Ao unir esporte e política, Invictus mostra um Mandela
tolerante e agregador. Ele deixa seus seguidores furiosos, por exemplo, ao
apoiar o time de rúgbi, que era historicamente identificado com os brancos, e por
isso odiado pelos negros – mas suas motivações se mostram acertadas e,
liderados pelo capitão François Pienaar (Matt Damon), os Springboks arrancam
forças para conseguir o que parecia impossível: vencer o temível time do All
Blacks, apelido da seleção da Nova Zelândia.
Mandela também enraivece o chefe (negro) de sua segurança ao
incorporar ao "time" que vai protegê-lo de possíveis atentados os membros
(brancos) da segurança de antigos chefes de Estado identificados com o
apartheid. Tudo justificado pelo perdão. O que pode soar glamoroso ou falso.
Mas qual o problema de um filme divulgar a paz? Eastwood, o defensor de armas, diretor de um filme que fala de paz e de poesia.

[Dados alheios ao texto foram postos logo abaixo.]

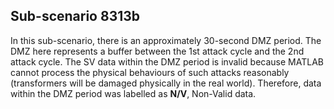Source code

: ## Sub-scenario 8313b
In this sub-scenario, there is an approximately 30-second DMZ period. The DMZ here represents a buffer between the 1st attack cycle and the 2nd attack cycle. The SV data within the DMZ period is invalid because MATLAB cannot process the physical behaviours of such attacks reasonably (transformers will be damaged physically in the real world). Therefore, data within the DMZ period was labelled as **N/V**, Non-Valid data.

Invictus tem inúmeras cenas e sequências que emocionam. Como
a sequência em que François Pienaar (Damon) e os companheiros de seleção
visitam o presídio em que Mandela ficou preso por 27 anos. Então, o poema Invictus (que Mandela/Freeman lhe dera de presente num papel) passa pela mente do atleta e capitão, enquanto sua imaginação também lhe
traz a imagem de Mandela (Morgan Freeman), prisioneiro, quebrando pedras.
"Eu sou o mestre do meu destino
Eu sou o capitão da minha alma",
diz o poema.
Ótima a sequência em que os seguranças branco e negro de
Mandela, pouco a pouco, vão quebrando o gelo da inimizade racial se unindo em
torno do time do país, no estádio Ellis Park, em Joanesburgo, em que decide e
vence o título mundial contra os neozelandeses.
Mais tarde, François Pienaar contou, em entrevista à BBC, a cena em que Mandela
lhe entrega o troféu: “quando subi ao pódio o sr. Mandela esticou a mão e me
disse: ‘Obrigado, François, pelo que você fez por este país', eu queria saltar
e dar-lhe um abraço, mas eu disse para ele: 'não, senhor, obrigado pelo que
você fez para este país'”.
A cena e o diálogo são reproduzidos literalmente no filme.
A música de Invictus, que mistura temas ocidentais e
africanos, também ajuda a emocionar. O filme é belíssimo. E, sobre Morgan
Freeman e Matt Damon, o que dizer? Eles dispensam apresentações.